| Work instruction |
Every entry is to be returned exactly as it stands; the pictures are to be dropped.

####################

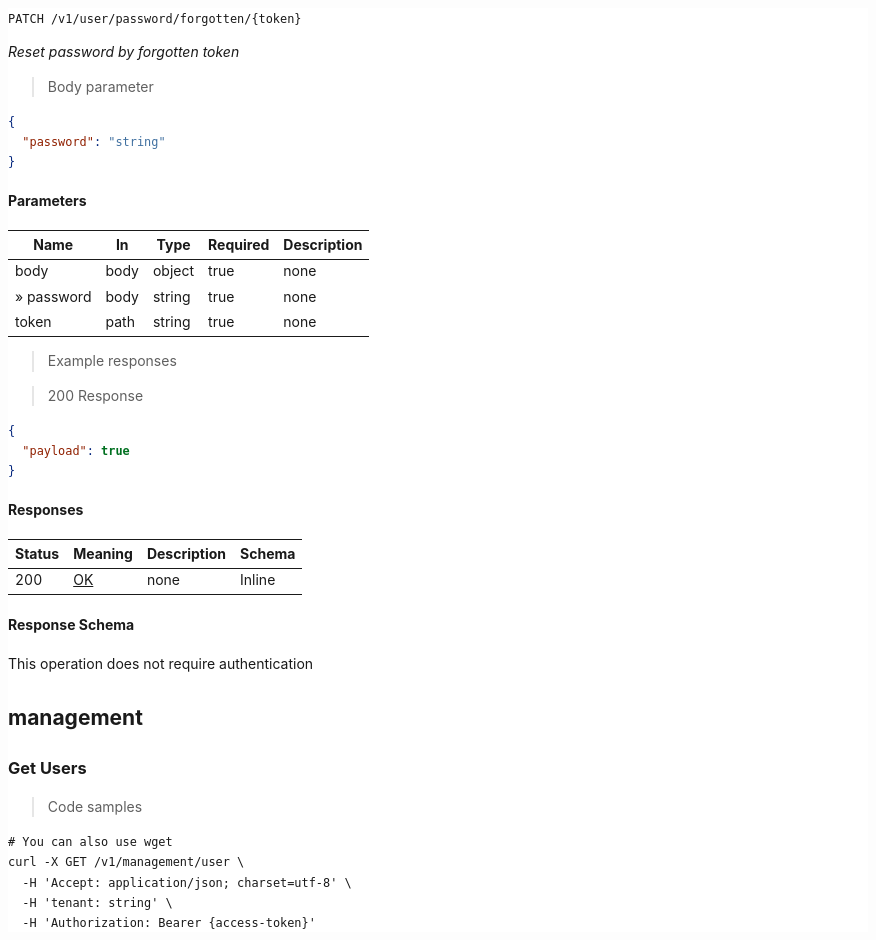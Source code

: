 `PATCH /v1/user/password/forgotten/{token}`

*Reset password by forgotten token*

> Body parameter

```json
{
  "password": "string"
}
```

<h4 id="reset-password-parameters">Parameters</h4>

|Name|In|Type|Required|Description|
|---|---|---|---|---|
|body|body|object|true|none|
|» password|body|string|true|none|
|token|path|string|true|none|

> Example responses

> 200 Response

```json
{
  "payload": true
}
```

<h4 id="reset-password-responses">Responses</h4>

|Status|Meaning|Description|Schema|
|---|---|---|---|
|200|[OK](https://tools.ietf.org/html/rfc7231#section-6.3.1)|none|Inline|

<h4 id="reset-password-responseschema">Response Schema</h4>

<aside class="success">
This operation does not require authentication
</aside>

<h2 id="user-auth-service-management">management</h2>

### Get Users

<a id="opIdGet Users"></a>

> Code samples

```shell
# You can also use wget
curl -X GET /v1/management/user \
  -H 'Accept: application/json; charset=utf-8' \
  -H 'tenant: string' \
  -H 'Authorization: Bearer {access-token}'

```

####################

| Result of this exercise |
Source code

: `PATCH /v1/user/password/forgotten/{token}`

*Reset password by forgotten token*

> Body parameter

```json
{
  "password": "string"
}
```

<h4 id="reset-password-parameters">Parameters</h4>

|Name|In|Type|Required|Description|
|---|---|---|---|---|
|body|body|object|true|none|
|» password|body|string|true|none|
|token|path|string|true|none|

> Example responses

> 200 Response

```json
{
  "payload": true
}
```

<h4 id="reset-password-responses">Responses</h4>

|Status|Meaning|Description|Schema|
|---|---|---|---|
|200|[OK](https://tools.ietf.org/html/rfc7231#section-6.3.1)|none|Inline|

<h4 id="reset-password-responseschema">Response Schema</h4>

<aside class="success">
This operation does not require authentication
</aside>

<h2 id="user-auth-service-management">management</h2>

### Get Users

<a id="opIdGet Users"></a>

> Code samples

```shell
# You can also use wget
curl -X GET /v1/management/user \
  -H 'Accept: application/json; charset=utf-8' \
  -H 'tenant: string' \
  -H 'Authorization: Bearer {access-token}'

```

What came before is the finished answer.